Hi Paul,
On Mon, Aug 30, 2021 at 10:10:12PM +0200, Paul Gevers wrote:
> On 29-08-2021 23:39, Toni Mueller wrote:
> > I am not sure why the upgrade process didn't handle this case, but think
> > the severity of the problem warrants a warning in the release notes.
>
> Can you give a proposal for some text? After reading the old (closed)
> bug report, it's not clear to me what to warn for exactly as it seems
> that Colin there claims it's a broken configuration on your system.
the system was installed as a standard no-frills Buster system. I
haven't read why Colin thought that's a misconfiguration on the system,
but in my case, there has been no disk change, the system was installed
and then, sometime later, upgraded, which is when the problem occurred.
> Nobody brought it up to the release notes, so nothing was added.

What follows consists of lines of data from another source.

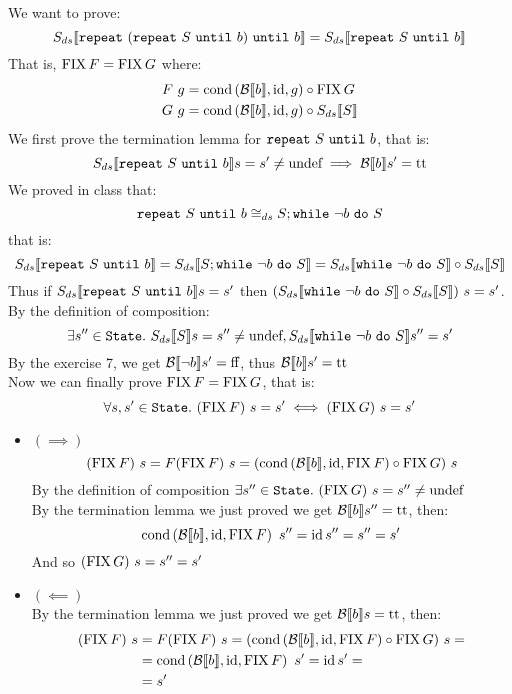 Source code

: \alternativeSolution
We want to prove:
\[ \Sds{\wrepeat{(\wrepeat{S}{b})}{b}} = \Sds{\wrepeat{S}{b}} \]
That is, $\FIX F = \FIX G$ where:
\begin{align*}
    F\ g &= \cond{\Bool{b}}{\id}{g} \circ \FIX G \\
    G\ g &= \cond{\Bool{b}}{\id}{g} \circ \Sds{S}
\end{align*}
We first prove the termination lemma for $\wrepeat{S}{b}$, that is:
\[ \Sds{\wrepeat{S}{b}} s = s' \neq \undef \implies \Bool{b} s' = \True \]
We proved in class that:
\[ \wrepeat{S}{b} \DScong S;\wwhile{\neg b}{S} \]
that is:
\[ \Sds{\wrepeat{S}{b}} = \Sds{S;\wwhile{\neg b}{S}} = \Sds{\wwhile{\neg b}{S}} \circ \Sds{S} \]
Thus if $\Sds{\wrepeat{S}{b}} s = s'$ then $(\Sds{\wwhile{\neg b}{S}} \circ \Sds{S})\ s = s'$. \\
By the definition of composition:
\[ \exists s'' \in \State.\ \Sds{S} s = s'' \neq \undef, \Sds{\wwhile{\neg b}{S}} s'' = s' \]
By the exercise 7, we get $\Bool{\neg b} s' = \False$, thus $\Bool{b} s' = \True$ \\
Now we can finally prove $\FIX F = \FIX G$, that is:
\[ \forall s, s' \in \State.\ (\FIX F)\ s = s' \iff (\FIX G)\ s = s' \]
\begin{itemize}
    \item $(\implies)$
        \[ (\FIX F)\ s = F(\FIX F)\ s = (\cond{\Bool{b}}{\id}{\FIX F} \circ \FIX G)\ s \]
        By the definition of composition $\exists s'' \in \State.\ (\FIX G)\ s = s'' \neq \undef$ \\
        By the termination lemma we just proved we get $\Bool{b} s'' = \True$, then:
        \[ \cond{\Bool{b}}{\id}{\FIX F}\ s'' = \id s'' = s'' = s' \]
        And so $(\FIX G)\ s = s'' = s'$
    \item $(\impliedby)$ \\
        By the termination lemma we just proved we get $\Bool{b} s = \True$, then:
        \begin{align*}
            (\FIX F)\ s &= F(\FIX F)\ s = (\cond{\Bool{b}}{\id}{\FIX F} \circ \FIX G)\ s = \\
            &= \cond{\Bool{b}}{\id}{\FIX F}\ s' = \id s' = \\
            &= s'
        \end{align*}
\end{itemize}
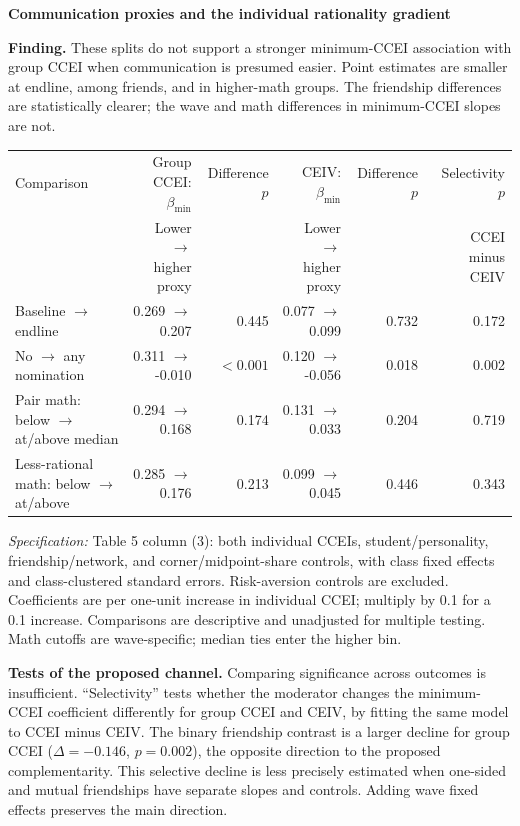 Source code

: \documentclass[11pt]{article}
\begin{document}
\begin{center}\Large\textbf{Communication proxies and the individual rationality gradient}\end{center}
\textbf{Finding.} These splits do not support a stronger minimum-CCEI association with group CCEI when communication
is presumed easier. Point estimates are smaller at endline, among friends, and in higher-math groups. The friendship
differences are statistically clearer; the wave and math differences in minimum-CCEI slopes are not.

\begin{center}\small
\begin{tabular}{lrrrrr}\toprule
Comparison & Group CCEI: $\beta_{\min}$ & Difference $p$ & CEIV: $\beta_{\min}$ & Difference $p$ & Selectivity $p$\\
& Lower $\to$ higher proxy & & Lower $\to$ higher proxy & & CCEI minus CEIV\\\midrule
Baseline $\to$ endline & 0.269 $\to$ 0.207 & 0.445 & 0.077 $\to$ 0.099 & 0.732 & 0.172\\
No $\to$ any nomination & 0.311 $\to$ -0.010 & $<0.001$ & 0.120 $\to$ -0.056 & 0.018 & 0.002\\
Pair math: below $\to$ at/above median & 0.294 $\to$ 0.168 & 0.174 & 0.131 $\to$ 0.033 & 0.204 & 0.719\\
Less-rational math: below $\to$ at/above & 0.285 $\to$ 0.176 & 0.213 & 0.099 $\to$ 0.045 & 0.446 & 0.343\\
\bottomrule\end{tabular}\end{center}
\small
\textit{Specification:} Table 5 column (3): both individual CCEIs, student/personality, friendship/network, and
corner/midpoint-share controls, with class fixed effects and class-clustered standard errors. Risk-aversion controls
are excluded. Coefficients are per one-unit increase in individual CCEI; multiply by 0.1 for a 0.1 increase. Comparisons
are descriptive and unadjusted for multiple testing. Math cutoffs are wave-specific; median ties enter the higher bin.

\textbf{Tests of the proposed channel.} Comparing significance across outcomes is insufficient. ``Selectivity'' tests
whether the moderator changes the minimum-CCEI coefficient differently for group CCEI and CEIV, by fitting the same
model to CCEI minus CEIV. The binary friendship contrast is a larger decline for group CCEI ($\Delta=-0.146$, $p=0.002$),
the opposite direction to the proposed complementarity. This selective decline is less precisely estimated when
one-sided and mutual friendships have separate slopes and controls. Adding wave fixed effects preserves the main direction.
\end{document}
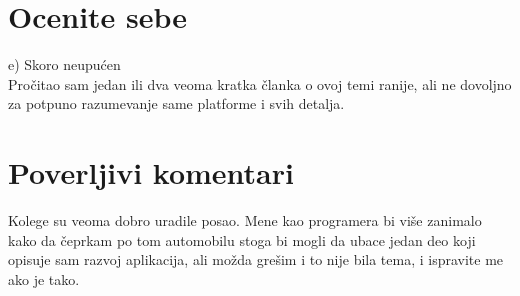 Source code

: \documentclass[a4paper]{article}
\begin{document}
	\section{Ocenite sebe}
	e) Skoro neupućen\\
	Pročitao sam jedan ili dva veoma kratka članka o ovoj temi ranije, ali ne dovoljno za potpuno razumevanje same platforme i svih detalja.
	
	
	
	\section{Poverljivi komentari}
	Kolege su veoma dobro uradile posao. Mene kao programera bi više zanimalo kako da čeprkam po tom automobilu stoga bi mogli da ubace jedan deo koji opisuje sam razvoj aplikacija, ali možda grešim i to nije bila tema, i ispravite me ako je tako.
	
\end{document}
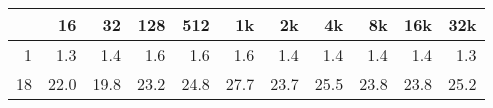 \begin{tabular}{r | r r r r r r r r r r}
 	 &16	 &32	 &128	 &512	 &1k	 &2k	 &4k	 &8k	 &16k	 &32k	\\ \hline
1	& 1.3	& 1.4	& 1.6	& 1.6	& 1.6	& 1.4	& 1.4	& 1.4	& 1.4	& 1.3	\\
18	& 22.0	& 19.8	& 23.2	& 24.8	& 27.7	& 23.7	& 25.5	& 23.8	& 23.8	& 25.2	\\
\end{tabular}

Of course, I can only suggest something after seeing a problem. I would
suggest a text like this:
If your system is configured to boot from a RAID array, eg. MDADM, you
need to take extra precautions. After the upgrade procedure, but before
the reboot, you need to manually ensure that GRUB is properly installed
on all relevant disks. In the case of RAID1 (mirrored disks), do this:
# lsblk
sda...
sdc... # or sdb
You'll find the boot disks by their partitioning. For this example, it's
sda and sdc. Then run these commands:
# grub-install /dev/sda
# grub-install /dev/sdc
The other question is, why did this happen at all? I have previously
upgraded other systems with the same RAID configuration (ie, RAID1 via
mdadm), and can't remember having seen this problem. It would be better
to actually fix the problem, if possible.